For the material below, return exactly the lines starting at the one holding "and look at" and ending at the one holding "they do not have a neighbour in", counting both as part of the range.

——

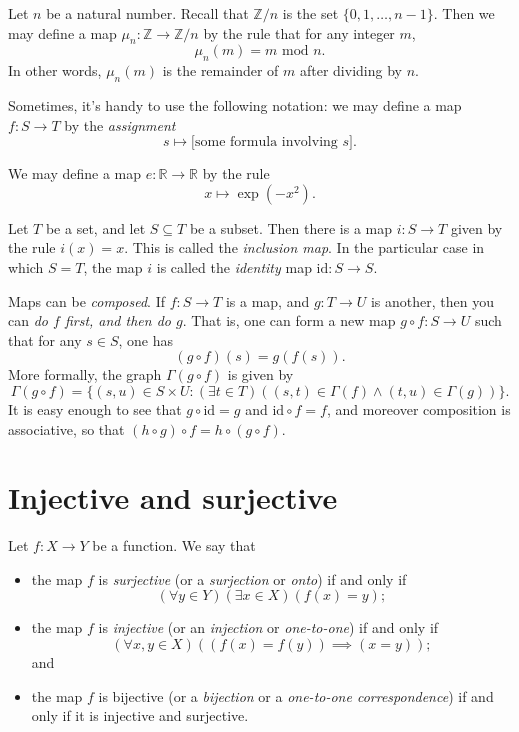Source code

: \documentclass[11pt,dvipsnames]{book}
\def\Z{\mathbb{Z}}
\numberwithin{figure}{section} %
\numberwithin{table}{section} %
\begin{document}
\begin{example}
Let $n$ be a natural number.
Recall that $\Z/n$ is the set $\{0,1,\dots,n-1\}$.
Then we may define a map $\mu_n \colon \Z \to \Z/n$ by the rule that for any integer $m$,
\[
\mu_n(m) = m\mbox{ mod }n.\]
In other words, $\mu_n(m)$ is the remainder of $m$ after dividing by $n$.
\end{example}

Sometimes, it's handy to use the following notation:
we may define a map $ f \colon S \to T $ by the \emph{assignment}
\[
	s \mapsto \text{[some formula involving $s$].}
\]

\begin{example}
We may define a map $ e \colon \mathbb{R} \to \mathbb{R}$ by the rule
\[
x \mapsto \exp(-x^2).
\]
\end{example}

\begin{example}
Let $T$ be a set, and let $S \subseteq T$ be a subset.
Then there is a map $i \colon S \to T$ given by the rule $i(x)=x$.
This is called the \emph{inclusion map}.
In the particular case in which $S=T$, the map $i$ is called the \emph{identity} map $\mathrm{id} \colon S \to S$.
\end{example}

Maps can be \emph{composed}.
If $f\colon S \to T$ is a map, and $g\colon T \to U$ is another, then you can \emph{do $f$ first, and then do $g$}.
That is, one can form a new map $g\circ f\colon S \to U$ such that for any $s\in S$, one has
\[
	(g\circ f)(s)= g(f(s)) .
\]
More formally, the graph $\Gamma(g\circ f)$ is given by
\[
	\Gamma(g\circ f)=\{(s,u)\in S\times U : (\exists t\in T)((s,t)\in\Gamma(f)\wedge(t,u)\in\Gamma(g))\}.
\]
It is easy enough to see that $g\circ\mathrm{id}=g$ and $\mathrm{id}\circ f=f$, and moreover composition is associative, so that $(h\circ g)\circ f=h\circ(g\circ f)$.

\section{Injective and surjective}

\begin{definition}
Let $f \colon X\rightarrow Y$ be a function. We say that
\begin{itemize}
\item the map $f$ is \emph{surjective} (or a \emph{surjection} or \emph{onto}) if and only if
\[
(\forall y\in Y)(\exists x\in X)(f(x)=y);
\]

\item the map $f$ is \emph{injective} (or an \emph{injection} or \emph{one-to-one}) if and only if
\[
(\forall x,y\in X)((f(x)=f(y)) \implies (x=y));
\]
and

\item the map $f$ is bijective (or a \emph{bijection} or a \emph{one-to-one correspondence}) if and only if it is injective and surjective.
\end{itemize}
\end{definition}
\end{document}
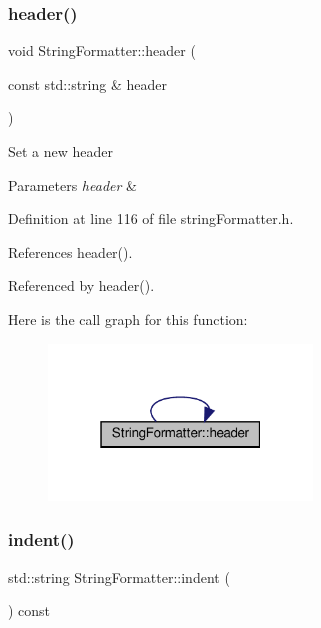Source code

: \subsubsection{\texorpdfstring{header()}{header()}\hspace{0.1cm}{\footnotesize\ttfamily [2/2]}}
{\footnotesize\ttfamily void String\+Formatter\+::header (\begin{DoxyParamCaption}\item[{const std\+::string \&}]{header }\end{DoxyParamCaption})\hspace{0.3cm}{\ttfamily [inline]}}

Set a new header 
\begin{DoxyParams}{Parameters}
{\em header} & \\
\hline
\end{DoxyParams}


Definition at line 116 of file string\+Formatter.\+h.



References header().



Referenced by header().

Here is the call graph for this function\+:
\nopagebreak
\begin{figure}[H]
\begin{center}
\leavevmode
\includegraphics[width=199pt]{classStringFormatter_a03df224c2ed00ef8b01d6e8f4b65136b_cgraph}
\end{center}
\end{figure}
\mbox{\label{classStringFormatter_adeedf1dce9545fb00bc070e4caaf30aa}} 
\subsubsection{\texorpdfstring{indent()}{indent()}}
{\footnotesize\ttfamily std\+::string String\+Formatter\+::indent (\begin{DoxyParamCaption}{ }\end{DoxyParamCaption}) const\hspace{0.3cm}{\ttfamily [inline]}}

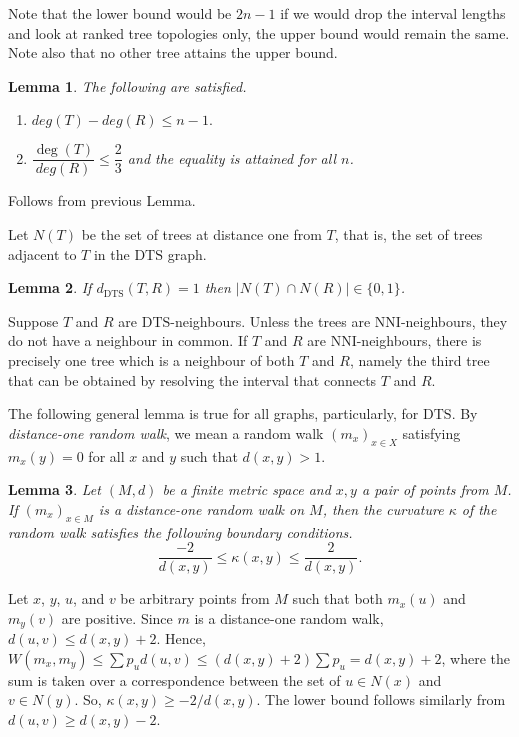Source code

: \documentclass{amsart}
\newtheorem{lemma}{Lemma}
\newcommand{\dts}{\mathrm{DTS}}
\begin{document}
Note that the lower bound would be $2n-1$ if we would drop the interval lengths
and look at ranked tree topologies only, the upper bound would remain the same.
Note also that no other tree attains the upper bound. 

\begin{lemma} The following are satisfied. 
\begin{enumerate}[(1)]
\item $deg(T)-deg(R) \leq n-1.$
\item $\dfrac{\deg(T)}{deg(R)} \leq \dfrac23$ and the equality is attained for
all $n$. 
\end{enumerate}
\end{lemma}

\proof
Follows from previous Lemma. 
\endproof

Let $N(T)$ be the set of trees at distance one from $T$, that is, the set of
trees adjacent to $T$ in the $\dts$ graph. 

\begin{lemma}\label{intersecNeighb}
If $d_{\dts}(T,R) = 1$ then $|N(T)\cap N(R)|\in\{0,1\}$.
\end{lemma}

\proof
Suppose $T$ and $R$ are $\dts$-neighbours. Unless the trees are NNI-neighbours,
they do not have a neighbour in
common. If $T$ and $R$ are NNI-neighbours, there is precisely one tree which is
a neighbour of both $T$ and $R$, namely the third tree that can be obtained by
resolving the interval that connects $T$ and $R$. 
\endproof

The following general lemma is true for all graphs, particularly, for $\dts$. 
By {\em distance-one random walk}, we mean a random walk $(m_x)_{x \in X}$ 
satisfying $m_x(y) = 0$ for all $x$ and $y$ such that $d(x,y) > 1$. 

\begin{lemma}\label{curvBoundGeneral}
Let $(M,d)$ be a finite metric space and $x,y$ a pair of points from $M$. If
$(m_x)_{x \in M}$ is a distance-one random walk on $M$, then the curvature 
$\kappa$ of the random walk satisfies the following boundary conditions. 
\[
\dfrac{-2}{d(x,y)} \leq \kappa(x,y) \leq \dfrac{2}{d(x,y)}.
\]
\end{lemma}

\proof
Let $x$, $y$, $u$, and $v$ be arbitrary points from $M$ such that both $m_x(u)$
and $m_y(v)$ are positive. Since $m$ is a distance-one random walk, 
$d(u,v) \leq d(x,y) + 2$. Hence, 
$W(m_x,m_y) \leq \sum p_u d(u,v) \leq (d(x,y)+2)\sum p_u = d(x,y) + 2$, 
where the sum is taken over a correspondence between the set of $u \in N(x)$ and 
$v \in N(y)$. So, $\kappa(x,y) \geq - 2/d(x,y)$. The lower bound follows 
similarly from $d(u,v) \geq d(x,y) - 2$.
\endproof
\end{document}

——

* **Expected output**:
and look at ranked tree topologies only, the upper bound would remain the same.
Note also that no other tree attains the upper bound. 

\begin{lemma} The following are satisfied. 
\begin{enumerate}[(1)]
\item $deg(T)-deg(R) \leq n-1.$
\item $\dfrac{\deg(T)}{deg(R)} \leq \dfrac23$ and the equality is attained for
all $n$. 
\end{enumerate}
\end{lemma}

\proof
Follows from previous Lemma. 
\endproof

Let $N(T)$ be the set of trees at distance one from $T$, that is, the set of
trees adjacent to $T$ in the $\dts$ graph. 

\begin{lemma}\label{intersecNeighb}
If $d_{\dts}(T,R) = 1$ then $|N(T)\cap N(R)|\in\{0,1\}$.
\end{lemma}

\proof
Suppose $T$ and $R$ are $\dts$-neighbours. Unless the trees are NNI-neighbours,
they do not have a neighbour in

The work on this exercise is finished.